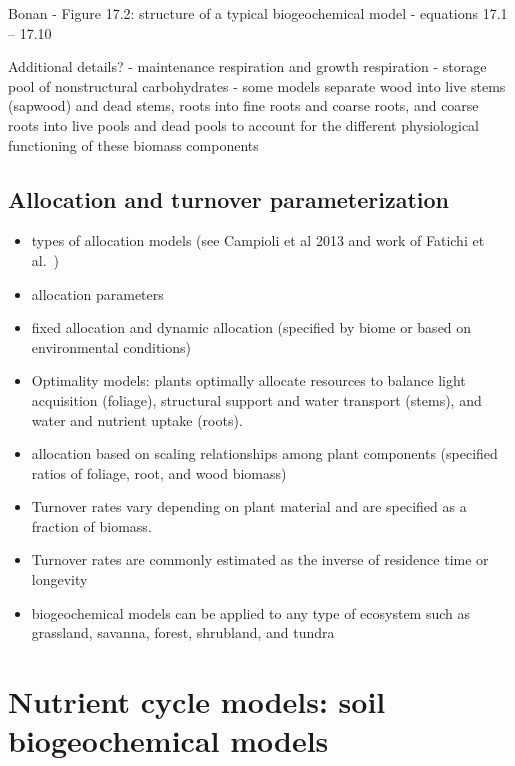 \documentclass[
  oneside]{book}
\begin{document}
Bonan
- Figure 17.2: structure of a typical biogeochemical model
- equations 17.1 -- 17.10

Additional details?
- maintenance respiration and growth respiration
- storage pool of nonstructural carbohydrates
- some models separate wood into live stems (sapwood) and dead stems, roots into fine roots and coarse roots, and coarse roots into live pools and dead pools to account for the different physiological functioning of these biomass components

\hypertarget{allocation-and-turnover-parameterization}{%
\subsection{Allocation and turnover parameterization}\label{allocation-and-turnover-parameterization}}

\begin{itemize}
\item
  types of allocation models (see Campioli et al 2013 and work of Fatichi et al.~)
\item
  allocation parameters
\item
  fixed allocation and dynamic allocation (specified by biome or based on environmental conditions)
\item
  Optimality models: plants optimally allocate resources to balance light acquisition (foliage), structural support and water transport (stems), and water and nutrient uptake (roots).
\item
  allocation based on scaling relationships among plant components (specified ratios of foliage, root, and wood biomass)
\item
  Turnover rates vary depending on plant material and are specified as a fraction of biomass.
\item
  Turnover rates are commonly estimated as the inverse of residence time or longevity
\item
  biogeochemical models can be applied to any type of ecosystem such as grassland, savanna, forest, shrubland, and tundra
\end{itemize}

\hypertarget{nutrient-cycle-models-soil-biogeochemical-models}{%
\section{Nutrient cycle models: soil biogeochemical models}\label{nutrient-cycle-models-soil-biogeochemical-models}}
\end{document}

=====

• _Exercise_:
Starting at the line that contains "types of allocation", copy each line exactly through the end of the listing above. Include that first line and the last one, and add nothing.

• _Exercise result_:
  types of allocation models (see Campioli et al 2013 and work of Fatichi et al.~)
\item
  allocation parameters
\item
  fixed allocation and dynamic allocation (specified by biome or based on environmental conditions)
\item
  Optimality models: plants optimally allocate resources to balance light acquisition (foliage), structural support and water transport (stems), and water and nutrient uptake (roots).
\item
  allocation based on scaling relationships among plant components (specified ratios of foliage, root, and wood biomass)
\item
  Turnover rates vary depending on plant material and are specified as a fraction of biomass.
\item
  Turnover rates are commonly estimated as the inverse of residence time or longevity
\item
  biogeochemical models can be applied to any type of ecosystem such as grassland, savanna, forest, shrubland, and tundra
\end{itemize}

\hypertarget{nutrient-cycle-models-soil-biogeochemical-models}{%
\section{Nutrient cycle models: soil biogeochemical models}\label{nutrient-cycle-models-soil-biogeochemical-models}}
\end{document}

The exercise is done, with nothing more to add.